[Opening RECORD EXTRACTS section]

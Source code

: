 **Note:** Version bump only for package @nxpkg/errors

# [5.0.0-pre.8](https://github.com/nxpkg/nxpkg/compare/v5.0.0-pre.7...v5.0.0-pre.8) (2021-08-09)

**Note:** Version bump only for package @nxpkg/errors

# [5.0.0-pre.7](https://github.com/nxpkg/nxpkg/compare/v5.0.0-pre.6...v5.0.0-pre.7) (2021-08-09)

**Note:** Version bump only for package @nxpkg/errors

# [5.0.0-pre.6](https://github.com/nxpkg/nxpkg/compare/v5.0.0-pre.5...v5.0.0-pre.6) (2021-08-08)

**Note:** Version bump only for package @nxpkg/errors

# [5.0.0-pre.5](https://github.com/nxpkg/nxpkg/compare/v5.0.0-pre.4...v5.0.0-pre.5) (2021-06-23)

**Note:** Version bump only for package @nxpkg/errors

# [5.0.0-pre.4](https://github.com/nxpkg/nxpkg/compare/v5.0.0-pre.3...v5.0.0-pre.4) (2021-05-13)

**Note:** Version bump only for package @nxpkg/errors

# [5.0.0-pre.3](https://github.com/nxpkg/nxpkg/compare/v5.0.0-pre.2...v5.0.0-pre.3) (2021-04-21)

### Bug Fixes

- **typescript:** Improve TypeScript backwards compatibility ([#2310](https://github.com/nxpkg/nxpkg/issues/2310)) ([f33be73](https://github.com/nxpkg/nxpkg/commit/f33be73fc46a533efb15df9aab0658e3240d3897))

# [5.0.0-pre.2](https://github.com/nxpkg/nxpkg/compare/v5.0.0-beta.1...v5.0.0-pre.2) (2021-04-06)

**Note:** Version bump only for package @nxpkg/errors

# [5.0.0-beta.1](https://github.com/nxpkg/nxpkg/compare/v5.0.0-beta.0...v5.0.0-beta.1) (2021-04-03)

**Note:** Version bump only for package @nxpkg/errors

[Closing RECORD EXTRACTS section]

Return all of the material verbatim, with no line left out.

Source code

: **Note:** Version bump only for package @nxpkg/errors

# [5.0.0-pre.8](https://github.com/nxpkg/nxpkg/compare/v5.0.0-pre.7...v5.0.0-pre.8) (2021-08-09)

**Note:** Version bump only for package @nxpkg/errors

# [5.0.0-pre.7](https://github.com/nxpkg/nxpkg/compare/v5.0.0-pre.6...v5.0.0-pre.7) (2021-08-09)

**Note:** Version bump only for package @nxpkg/errors

# [5.0.0-pre.6](https://github.com/nxpkg/nxpkg/compare/v5.0.0-pre.5...v5.0.0-pre.6) (2021-08-08)

**Note:** Version bump only for package @nxpkg/errors

# [5.0.0-pre.5](https://github.com/nxpkg/nxpkg/compare/v5.0.0-pre.4...v5.0.0-pre.5) (2021-06-23)

**Note:** Version bump only for package @nxpkg/errors

# [5.0.0-pre.4](https://github.com/nxpkg/nxpkg/compare/v5.0.0-pre.3...v5.0.0-pre.4) (2021-05-13)

**Note:** Version bump only for package @nxpkg/errors

# [5.0.0-pre.3](https://github.com/nxpkg/nxpkg/compare/v5.0.0-pre.2...v5.0.0-pre.3) (2021-04-21)

### Bug Fixes

- **typescript:** Improve TypeScript backwards compatibility ([#2310](https://github.com/nxpkg/nxpkg/issues/2310)) ([f33be73](https://github.com/nxpkg/nxpkg/commit/f33be73fc46a533efb15df9aab0658e3240d3897))

# [5.0.0-pre.2](https://github.com/nxpkg/nxpkg/compare/v5.0.0-beta.1...v5.0.0-pre.2) (2021-04-06)

**Note:** Version bump only for package @nxpkg/errors

# [5.0.0-beta.1](https://github.com/nxpkg/nxpkg/compare/v5.0.0-beta.0...v5.0.0-beta.1) (2021-04-03)

**Note:** Version bump only for package @nxpkg/errors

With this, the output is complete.